For a few weeks, he didn’t want much to do with football at all. His cousin Niall McAleenan is in charge of Warrenpoint and tried to coax him out to training sessions to lend a supportive voice to the team.

“I said to him ‘my head’s all over the place, I just want to stay away from football a wee bit’.

“It’s a very lonely place. No matter what the manager says to you, it’s like if you’re not doing the training, you don’t feel part of the group.

“You’re trying to put as much into as possible but there were times where I just felt like a third wheel.”

The feeling did ease as the weeks went past and once he had absorbed the news, Burns and Murray did their best to keep him involved in whatever way they could, as his cousin did with the club.

He ended up on the pitch at Clones with Down in the Ulster final, but not in the capacity he would have liked. Instead of the number two jersey, he ended up wearing one of the Maor Uisce bibs.

“I found it hard,” he admits.

“The likes of Colm O’Neill doing it three times and coming back, I’ve so much respect for him. I dunno how I would do that three times.”

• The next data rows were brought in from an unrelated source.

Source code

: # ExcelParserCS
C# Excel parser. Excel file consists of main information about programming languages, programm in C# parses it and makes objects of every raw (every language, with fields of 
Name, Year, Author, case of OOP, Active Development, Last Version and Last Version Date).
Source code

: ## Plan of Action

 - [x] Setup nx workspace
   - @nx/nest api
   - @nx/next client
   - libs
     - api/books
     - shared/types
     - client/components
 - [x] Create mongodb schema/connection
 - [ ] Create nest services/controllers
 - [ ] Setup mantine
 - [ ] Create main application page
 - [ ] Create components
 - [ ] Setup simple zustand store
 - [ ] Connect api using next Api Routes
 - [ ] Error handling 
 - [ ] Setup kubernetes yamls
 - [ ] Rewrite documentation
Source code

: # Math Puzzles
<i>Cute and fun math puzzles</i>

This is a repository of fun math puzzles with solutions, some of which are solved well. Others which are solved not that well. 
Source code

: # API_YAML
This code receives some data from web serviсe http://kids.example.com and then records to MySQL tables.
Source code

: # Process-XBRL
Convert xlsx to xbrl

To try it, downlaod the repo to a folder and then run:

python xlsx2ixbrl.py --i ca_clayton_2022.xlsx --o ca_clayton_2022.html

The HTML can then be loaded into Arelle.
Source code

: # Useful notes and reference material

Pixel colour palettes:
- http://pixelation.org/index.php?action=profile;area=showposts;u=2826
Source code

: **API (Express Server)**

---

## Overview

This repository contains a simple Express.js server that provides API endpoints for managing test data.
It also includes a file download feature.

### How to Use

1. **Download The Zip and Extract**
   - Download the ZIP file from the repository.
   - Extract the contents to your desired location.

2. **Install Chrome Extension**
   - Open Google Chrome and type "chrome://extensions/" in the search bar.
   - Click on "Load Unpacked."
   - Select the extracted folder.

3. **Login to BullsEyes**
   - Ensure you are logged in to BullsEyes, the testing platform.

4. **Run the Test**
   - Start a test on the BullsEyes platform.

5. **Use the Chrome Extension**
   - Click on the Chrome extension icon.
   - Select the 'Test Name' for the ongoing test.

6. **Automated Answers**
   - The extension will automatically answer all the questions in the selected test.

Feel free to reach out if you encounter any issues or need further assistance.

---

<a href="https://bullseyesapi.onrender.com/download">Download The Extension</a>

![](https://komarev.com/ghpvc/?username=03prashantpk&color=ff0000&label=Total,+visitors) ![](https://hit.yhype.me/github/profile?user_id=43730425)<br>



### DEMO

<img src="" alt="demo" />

By the time a vengeful Monaghan brought down the curtain on their run to the last 12, he was stuck into his rehabilitation at the Abbey, doing his runs with physio Michael Walsh while the team was training.

His only setback came in the early weeks, when the knee felt fine after the operation and he agreed to take a day’s pay doing security at a concert.

“I was on my feet for about 10 hours that day and the next day when I came home, it was swollen up. I thought Michael was going to kill me,” he laughs.

“It set me back about a week but it was a blessing in disguise, a lesson that this is gonna happen if you don’t listen to the physio.”

The squad broke up on the last weekend of July and by the time they were back into heavy work, McAleenan had turned the corner.

Straight line running from the middle of October. Back on grass in late November. Ball-work in mid-January. In the third week of February, they let him off the leash and back into full-contact training. A couple of challenge games with club and county.

And then finally, on March 25 in Navan, the comeback.

“It makes all the rehab worthwhile. It was a pity about the result but it was nearly a relief getting back on the pitch at that level.”